Margaret Junkin Preston, in Mildred Lewis Rutherford, American Authors: A Hand-book of American Literature from Early Colonial to Living Writers (Atlanta: Franklin Printing & Publishing, 1894).

Education: The Birth of a Poet

Margaret Junkin was born in 1820 in Milton, Pennsylvania to Julia and George Preston. Her father, a Presbyterian minister and a professor, administrator, and president of various Presbyterian universities, was the most influential person in her young life due to the way in which he invested in Margaret’s education.[1]

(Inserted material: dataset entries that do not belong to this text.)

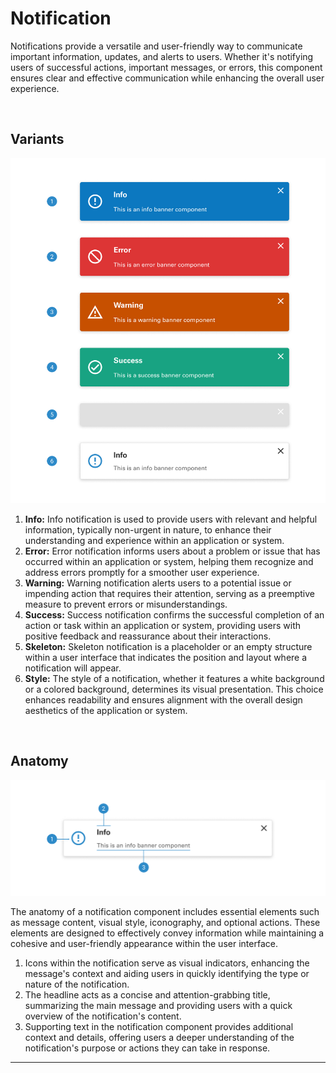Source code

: # Notification

Notifications provide a versatile and user-friendly way to communicate important information, updates, and alerts to users. Whether it's notifying users of successful actions, important messages, or errors, this component ensures clear and effective communication while enhancing the overall user experience.

<br>

## Variants

<img src="../../assets/images/components/notification-variants.jpg" alt="notification-variants" width="752"/>

1. <b>Info:</b> Info notification is used to provide users with relevant and helpful information, typically non-urgent in nature, to enhance their understanding and experience within an application or system.
2. <b>Error:</b> Error notification informs users about a problem or issue that has occurred within an application or system, helping them recognize and address errors promptly for a smoother user experience.
3. <b>Warning:</b> Warning notification alerts users to a potential issue or impending action that requires their attention, serving as a preemptive measure to prevent errors or misunderstandings.
4. <b>Success:</b> Success notification confirms the successful completion of an action or task within an application or system, providing users with positive feedback and reassurance about their interactions.
3. <b>Skeleton:</b> Skeleton notification is a placeholder or an empty structure within a user interface that indicates the position and layout where a notification will appear.
4. <b>Style:</b> The style of a notification, whether it features a white background or a colored background, determines its visual presentation. This choice enhances readability and ensures alignment with the overall design aesthetics of the application or system.

<br>

## Anatomy

<img src="../../assets/images/components/notification-anatomy.jpg" alt="notification-anatomy" width="752"/>

The anatomy of a notification component includes essential elements such as message content, visual style, iconography, and optional actions. These elements are designed to effectively convey information while maintaining a cohesive and user-friendly appearance within the user interface.

1. Icons within the notification serve as visual indicators, enhancing the message's context and aiding users in quickly identifying the type or nature of the notification.
2. The headline acts as a concise and attention-grabbing title, summarizing the main message and providing users with a quick overview of the notification's content.
3. Supporting text in the notification component provides additional context and details, offering users a deeper understanding of the notification's purpose or actions they can take in response.


___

George Junkin immediately recognized the intellectual potential in his young daughter and cultivated it with a rigorous education. He began teaching her Greek and Latin when she just six-years-old and provided her with excellent tutors and mentors throughout her youth. With this foundation, Margaret went on to complete all of the coursework necessary for a degree while living in the intellectual communities of Lafayette College and Miami University of Ohio.[2]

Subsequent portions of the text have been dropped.